Work to complete:
Search the entries below for "referred", and copy each line where it appears.
:: Available records
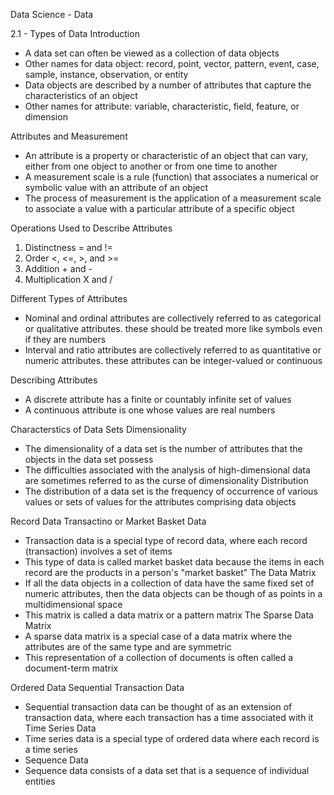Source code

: Data Science - Data

2.1 - Types of Data
Introduction

- A data set can often be viewed as a collection of data objects
- Other names for data object: record, point, vector, pattern, event, case, sample, instance, observation, or entity
- Data objects are described by a number of attributes that capture the characteristics of an object
- Other names for attribute: variable, characteristic, field, feature, or dimension

Attributes and Measurement

- An attribute is a property or characteristic of an object that can vary, either from one object to another or from one time to another
- A measurement scale is a rule (function) that associates a numerical or symbolic value with an attribute of an object
- The process of measurement is the application of a measurement scale to associate a value with a particular attribute of a specific object

Operations Used to Describe Attributes

1. Distinctness = and !=
2. Order <, <=, >, and >=
3. Addition + and -
4. Multiplication X and /

Different Types of Attributes

- Nominal and ordinal attributes are collectively referred to as categorical or qualitative attributes. these should be treated more like symbols even if they are numbers
- Interval and ratio attributes are collectively referred to as quantitative or numeric attributes. these attributes can be integer-valued or continuous

Describing Attributes

- A discrete attribute has a finite or countably infinite set of values
- A continuous attribute is one whose values are real numbers

Characterstics of Data Sets
Dimensionality

- The dimensionality of a data set is the number of attributes that the objects in the data set possess
- The difficulties associated with the analysis of high-dimensional data are sometimes referred to as the curse of dimensionality
  Distribution
- The distribution of a data set is the frequency of occurrence of various values or sets of values for the attributes comprising data objects

Record Data
Transactino or Market Basket Data

- Transaction data is a special type of record data, where each record (transaction) involves a set of items
- This type of data is called market basket data because the items in each record are the products in a person's "market basket"
  The Data Matrix
- If all the data objects in a collection of data have the same fixed set of numeric attributes, then the data objects can be though of as points in a multidimensional space
- This matrix is called a data matrix or a pattern matrix
  The Sparse Data Matrix
- A sparse data matrix is a special case of a data matrix where the attributes are of the same type and are symmetric
- This representation of a collection of documents is often called a document-term matrix

Ordered Data
Sequential Transaction Data

- Sequential transaction data can be thought of as an extension of transaction data, where each transaction has a time associated with it
  Time Series Data
- Time series data is a special type of ordered data where each record is a time series
- Sequence Data
- Sequence data consists of a data set that is a sequence of individual entities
::::
Written answer:
- Nominal and ordinal attributes are collectively referred to as categorical or qualitative attributes. these should be treated more like symbols even if they are numbers
- Interval and ratio attributes are collectively referred to as quantitative or numeric attributes. these attributes can be integer-valued or continuous
- The difficulties associated with the analysis of high-dimensional data are sometimes referred to as the curse of dimensionality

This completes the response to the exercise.